Not every decrease in DOPAC efflux from the CN resulted in a yawn or a penile erection. This indicates that these behaviors require inputs from additional neuronal systems for their expression. The site or sites of integration for these behaviors most likely compute these additional signals with the information from the CN when activation of the yawning sequence is appropriate. Other CNS sites that are most likely required are the paraventricular nucleus of the hypothalamus and possibly the septum. For, not only do chemical lesions of the nigrostriatal DA system eliminate PRL- and APO-induced yawning, but lesions of the paraventricular nucleus block APOand oxytocin-induced yawning as well~. In addition, local infusions of APO into the septum induce yawning. It would be interesting to discover the common pathway or site to which these nuclei project in the yawning sequence. Of importance is the observation that PRLinduced yawns occur when the mean DOPAC levels were higher than preinjection levels, while APO-induced yawns occur when the mean DOPAC levels were significantly lower than preinjection levels. Regardless, the yawning events under both conditions occurred during momentary but clear decreases in DOPAC efflux. The differences in mean DOPAC levels and latencies at which these behaviors occurred suggest different mechanisms for APO- and PRL-induced yawns.
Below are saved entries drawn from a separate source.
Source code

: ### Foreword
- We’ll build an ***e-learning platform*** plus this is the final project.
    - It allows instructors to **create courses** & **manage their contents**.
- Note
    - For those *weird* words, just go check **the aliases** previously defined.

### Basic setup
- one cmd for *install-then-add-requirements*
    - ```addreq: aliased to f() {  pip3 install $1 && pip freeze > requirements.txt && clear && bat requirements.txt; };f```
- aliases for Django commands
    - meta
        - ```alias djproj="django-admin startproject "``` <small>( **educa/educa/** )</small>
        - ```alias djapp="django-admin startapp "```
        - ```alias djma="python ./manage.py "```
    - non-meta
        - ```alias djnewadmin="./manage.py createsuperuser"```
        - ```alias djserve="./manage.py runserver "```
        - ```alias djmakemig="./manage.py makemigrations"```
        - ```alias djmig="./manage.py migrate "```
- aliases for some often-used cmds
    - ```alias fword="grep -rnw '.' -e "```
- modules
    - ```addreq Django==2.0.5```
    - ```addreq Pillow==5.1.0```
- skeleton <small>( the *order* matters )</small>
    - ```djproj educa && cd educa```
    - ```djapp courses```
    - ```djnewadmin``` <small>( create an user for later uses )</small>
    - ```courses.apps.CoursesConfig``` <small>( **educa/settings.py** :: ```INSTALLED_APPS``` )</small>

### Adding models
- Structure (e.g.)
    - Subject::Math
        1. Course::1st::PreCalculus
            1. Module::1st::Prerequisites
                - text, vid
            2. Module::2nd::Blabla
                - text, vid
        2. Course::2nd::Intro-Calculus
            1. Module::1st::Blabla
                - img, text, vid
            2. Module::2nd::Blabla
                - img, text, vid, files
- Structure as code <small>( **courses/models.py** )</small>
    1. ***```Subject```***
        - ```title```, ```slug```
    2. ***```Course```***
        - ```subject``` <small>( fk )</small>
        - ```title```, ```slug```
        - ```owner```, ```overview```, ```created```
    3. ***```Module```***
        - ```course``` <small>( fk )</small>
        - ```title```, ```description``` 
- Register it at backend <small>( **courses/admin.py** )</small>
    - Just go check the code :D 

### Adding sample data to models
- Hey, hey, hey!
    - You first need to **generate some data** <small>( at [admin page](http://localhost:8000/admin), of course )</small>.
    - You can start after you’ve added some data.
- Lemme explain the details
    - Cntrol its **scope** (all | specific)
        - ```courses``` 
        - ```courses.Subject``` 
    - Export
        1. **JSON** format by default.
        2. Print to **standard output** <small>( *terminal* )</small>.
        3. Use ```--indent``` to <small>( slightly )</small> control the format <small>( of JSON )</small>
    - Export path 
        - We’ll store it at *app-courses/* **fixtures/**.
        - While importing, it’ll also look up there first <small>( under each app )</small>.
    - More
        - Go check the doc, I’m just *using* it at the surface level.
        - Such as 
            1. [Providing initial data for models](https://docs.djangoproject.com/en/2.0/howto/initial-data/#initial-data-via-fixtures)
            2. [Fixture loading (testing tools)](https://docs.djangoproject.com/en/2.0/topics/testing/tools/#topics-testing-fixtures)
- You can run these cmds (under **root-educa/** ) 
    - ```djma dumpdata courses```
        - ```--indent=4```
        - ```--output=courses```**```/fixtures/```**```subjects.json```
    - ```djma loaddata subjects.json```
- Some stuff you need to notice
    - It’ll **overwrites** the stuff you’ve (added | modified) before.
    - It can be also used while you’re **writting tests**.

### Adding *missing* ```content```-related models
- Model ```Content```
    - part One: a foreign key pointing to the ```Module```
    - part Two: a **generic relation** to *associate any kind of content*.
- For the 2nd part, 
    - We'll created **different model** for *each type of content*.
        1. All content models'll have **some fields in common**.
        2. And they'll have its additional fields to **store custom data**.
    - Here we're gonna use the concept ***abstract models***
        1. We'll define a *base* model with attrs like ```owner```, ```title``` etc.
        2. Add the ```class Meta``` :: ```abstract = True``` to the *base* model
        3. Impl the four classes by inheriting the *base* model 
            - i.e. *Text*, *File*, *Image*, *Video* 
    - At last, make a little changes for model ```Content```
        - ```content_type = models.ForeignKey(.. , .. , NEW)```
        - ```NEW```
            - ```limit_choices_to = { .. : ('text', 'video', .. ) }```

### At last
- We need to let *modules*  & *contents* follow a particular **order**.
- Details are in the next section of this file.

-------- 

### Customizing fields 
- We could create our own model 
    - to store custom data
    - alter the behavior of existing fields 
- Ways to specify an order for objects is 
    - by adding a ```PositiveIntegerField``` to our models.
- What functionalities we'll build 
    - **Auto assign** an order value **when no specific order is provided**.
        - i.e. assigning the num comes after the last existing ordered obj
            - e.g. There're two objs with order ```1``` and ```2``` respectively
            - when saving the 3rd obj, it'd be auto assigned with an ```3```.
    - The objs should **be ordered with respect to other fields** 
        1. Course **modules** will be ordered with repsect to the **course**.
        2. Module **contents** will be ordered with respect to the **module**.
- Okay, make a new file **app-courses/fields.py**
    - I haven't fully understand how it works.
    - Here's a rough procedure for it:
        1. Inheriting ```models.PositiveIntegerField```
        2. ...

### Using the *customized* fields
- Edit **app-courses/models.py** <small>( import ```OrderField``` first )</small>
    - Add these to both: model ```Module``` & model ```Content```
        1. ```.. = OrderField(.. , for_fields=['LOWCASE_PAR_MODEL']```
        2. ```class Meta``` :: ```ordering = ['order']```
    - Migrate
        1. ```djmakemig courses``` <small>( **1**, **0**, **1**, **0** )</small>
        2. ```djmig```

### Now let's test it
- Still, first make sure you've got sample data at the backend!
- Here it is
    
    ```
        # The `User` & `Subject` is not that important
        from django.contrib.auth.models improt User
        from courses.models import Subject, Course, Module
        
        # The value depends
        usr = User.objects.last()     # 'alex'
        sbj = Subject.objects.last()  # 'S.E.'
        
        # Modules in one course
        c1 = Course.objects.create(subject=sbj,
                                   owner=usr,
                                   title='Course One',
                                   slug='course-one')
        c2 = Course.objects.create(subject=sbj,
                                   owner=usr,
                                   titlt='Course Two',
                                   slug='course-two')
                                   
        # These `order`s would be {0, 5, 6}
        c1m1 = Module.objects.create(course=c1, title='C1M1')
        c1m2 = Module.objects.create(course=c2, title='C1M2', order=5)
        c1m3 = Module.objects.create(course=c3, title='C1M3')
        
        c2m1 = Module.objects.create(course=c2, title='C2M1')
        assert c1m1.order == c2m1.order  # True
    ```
The APO effect is more easily explained by the activation of DA autoreceptors which can decrease DA release and synthesis and thus affect DOPAC efflux. This decrease in DA transmission would lift the inhibitory tonus on the cholinergic neurons and in this way increase the probability that a yawn occurs. PRL on the other hand has been shown to increase DA release. In the present experiments PRLinduced yawns occurred during heightened DOPAC levels, probably reflecting higher DA release rate. It has been shown that a population of cholinergic neurons exist in the dorsal region of the CN that can be stimulated by DA. Therefore, it is reasonable to postulate that activation of DA terminals controlling this sub-population of cholinergic neurons could occur following low doses of PRL.